┌─ Task data

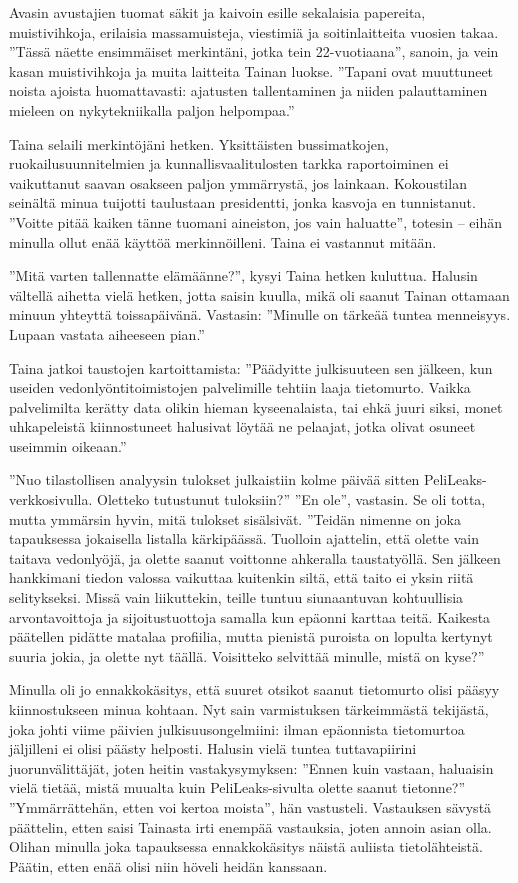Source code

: ﻿\documentclass[a4paper, 12pt, finnish]{article}
\newcommand{\q}[1]{''#1''}  %
\begin{document}
Avasin avustajien tuomat säkit ja kaivoin esille sekalaisia
papereita, muistivihkoja, erilaisia massamuisteja, viestimiä
ja soitinlaitteita vuosien takaa.
\q{Tässä näette ensimmäiset merkintäni, jotka tein 22-vuotiaana},
sanoin, ja vein kasan muistivihkoja ja muita laitteita Tainan
luokse. \q{Tapani ovat muuttuneet noista ajoista huomattavasti:
ajatusten tallentaminen ja niiden palauttaminen mieleen on
nykytekniikalla paljon helpompaa.}

Taina selaili merkintöjäni hetken. Yksittäisten bussimatkojen,
ruokailusuunnitelmien ja kunnallisvaalitulosten tarkka raportoiminen
ei vaikuttanut saavan osakseen paljon ymmärrystä, jos lainkaan.
Kokoustilan seinältä minua tuijotti taulustaan presidentti,
jonka kasvoja en tunnistanut. \q{Voitte pitää kaiken tänne
tuomani aineiston, jos vain haluatte}, totesin -- eihän minulla
ollut enää käyttöä merkinnöilleni.
Taina ei vastannut mitään.

\q{Mitä varten tallennatte elämäänne?}, kysyi Taina hetken kuluttua.
Halusin vältellä aihetta vielä hetken, jotta saisin kuulla,
mikä oli saanut Tainan ottamaan minuun yhteyttä
toissapäivänä. Vastasin: \q{Minulle on tärkeää tuntea menneisyys.
Lupaan vastata aiheeseen pian.}

Taina jatkoi taustojen kartoittamista: \q{Päädyitte julkisuuteen
sen jälkeen, kun useiden vedonlyöntitoimistojen palvelimille
tehtiin laaja tietomurto. Vaikka palvelimilta kerätty data olikin
hieman kyseenalaista, tai ehkä juuri siksi, monet uhkapeleistä
kiinnostuneet halusivat löytää ne pelaajat, jotka olivat osuneet
useimmin oikeaan.}

\q{Nuo tilastollisen analyysin tulokset julkaistiin kolme päivää
sitten PeliLeaks-verkkosivulla. Oletteko tutustunut tuloksiin?}
\q{En ole}, vastasin. Se oli totta, mutta ymmärsin hyvin, mitä tulokset sisälsivät.
\q{Teidän nimenne on joka tapauksessa jokaisella listalla kärkipäässä.
Tuolloin ajattelin, että olette vain taitava vedonlyöjä, ja olette
saanut voittonne ahkeralla taustatyöllä. Sen jälkeen hankkimani
tiedon valossa vaikuttaa kuitenkin siltä, että taito ei yksin riitä
selitykseksi. Missä vain liikuttekin, teille tuntuu siunaantuvan kohtuullisia 
arvontavoittoja ja sijoitustuottoja samalla kun epäonni karttaa teitä.
Kaikesta päätellen pidätte matalaa profiilia, mutta pienistä
puroista on lopulta kertynyt suuria jokia, ja olette nyt täällä.
Voisitteko selvittää minulle, mistä on kyse?}

Minulla oli jo ennakkokäsitys, että suuret otsikot saanut tietomurto
olisi pääsyy kiinnostukseen minua kohtaan. Nyt sain varmistuksen
tärkeimmästä tekijästä, joka johti viime päivien
julkisuusongelmiini: ilman epäonnista tietomurtoa jäljilleni ei olisi
päästy helposti. Halusin vielä tuntea tuttavapiirini
juorunvälittäjät, joten heitin vastakysymyksen:
\q{Ennen kuin vastaan, haluaisin vielä tietää,
mistä muualta kuin PeliLeaks-sivulta olette saanut tietonne?}
\q{Ymmärrättehän, etten voi kertoa moista}, hän vastusteli. 
Vastauksen sävystä päättelin, etten saisi Tainasta
irti enempää vastauksia, joten annoin asian olla.
Olihan minulla joka tapauksessa ennakkokäsitys näistä auliista
tietolähteistä. Päätin, etten enää olisi niin höveli heidän kanssaan.
\end{document}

└─

- [To do]: Give the records above again verbatim, pictures omitted.

- [Task result]:
Source code

: ﻿\documentclass[a4paper, 12pt, finnish]{article}
\newcommand{\q}[1]{''#1''}  %
\begin{document}
Avasin avustajien tuomat säkit ja kaivoin esille sekalaisia
papereita, muistivihkoja, erilaisia massamuisteja, viestimiä
ja soitinlaitteita vuosien takaa.
\q{Tässä näette ensimmäiset merkintäni, jotka tein 22-vuotiaana},
sanoin, ja vein kasan muistivihkoja ja muita laitteita Tainan
luokse. \q{Tapani ovat muuttuneet noista ajoista huomattavasti:
ajatusten tallentaminen ja niiden palauttaminen mieleen on
nykytekniikalla paljon helpompaa.}

Taina selaili merkintöjäni hetken. Yksittäisten bussimatkojen,
ruokailusuunnitelmien ja kunnallisvaalitulosten tarkka raportoiminen
ei vaikuttanut saavan osakseen paljon ymmärrystä, jos lainkaan.
Kokoustilan seinältä minua tuijotti taulustaan presidentti,
jonka kasvoja en tunnistanut. \q{Voitte pitää kaiken tänne
tuomani aineiston, jos vain haluatte}, totesin -- eihän minulla
ollut enää käyttöä merkinnöilleni.
Taina ei vastannut mitään.

\q{Mitä varten tallennatte elämäänne?}, kysyi Taina hetken kuluttua.
Halusin vältellä aihetta vielä hetken, jotta saisin kuulla,
mikä oli saanut Tainan ottamaan minuun yhteyttä
toissapäivänä. Vastasin: \q{Minulle on tärkeää tuntea menneisyys.
Lupaan vastata aiheeseen pian.}

Taina jatkoi taustojen kartoittamista: \q{Päädyitte julkisuuteen
sen jälkeen, kun useiden vedonlyöntitoimistojen palvelimille
tehtiin laaja tietomurto. Vaikka palvelimilta kerätty data olikin
hieman kyseenalaista, tai ehkä juuri siksi, monet uhkapeleistä
kiinnostuneet halusivat löytää ne pelaajat, jotka olivat osuneet
useimmin oikeaan.}

\q{Nuo tilastollisen analyysin tulokset julkaistiin kolme päivää
sitten PeliLeaks-verkkosivulla. Oletteko tutustunut tuloksiin?}
\q{En ole}, vastasin. Se oli totta, mutta ymmärsin hyvin, mitä tulokset sisälsivät.
\q{Teidän nimenne on joka tapauksessa jokaisella listalla kärkipäässä.
Tuolloin ajattelin, että olette vain taitava vedonlyöjä, ja olette
saanut voittonne ahkeralla taustatyöllä. Sen jälkeen hankkimani
tiedon valossa vaikuttaa kuitenkin siltä, että taito ei yksin riitä
selitykseksi. Missä vain liikuttekin, teille tuntuu siunaantuvan kohtuullisia 
arvontavoittoja ja sijoitustuottoja samalla kun epäonni karttaa teitä.
Kaikesta päätellen pidätte matalaa profiilia, mutta pienistä
puroista on lopulta kertynyt suuria jokia, ja olette nyt täällä.
Voisitteko selvittää minulle, mistä on kyse?}

Minulla oli jo ennakkokäsitys, että suuret otsikot saanut tietomurto
olisi pääsyy kiinnostukseen minua kohtaan. Nyt sain varmistuksen
tärkeimmästä tekijästä, joka johti viime päivien
julkisuusongelmiini: ilman epäonnista tietomurtoa jäljilleni ei olisi
päästy helposti. Halusin vielä tuntea tuttavapiirini
juorunvälittäjät, joten heitin vastakysymyksen:
\q{Ennen kuin vastaan, haluaisin vielä tietää,
mistä muualta kuin PeliLeaks-sivulta olette saanut tietonne?}
\q{Ymmärrättehän, etten voi kertoa moista}, hän vastusteli. 
Vastauksen sävystä päättelin, etten saisi Tainasta
irti enempää vastauksia, joten annoin asian olla.
Olihan minulla joka tapauksessa ennakkokäsitys näistä auliista
tietolähteistä. Päätin, etten enää olisi niin höveli heidän kanssaan.
\end{document}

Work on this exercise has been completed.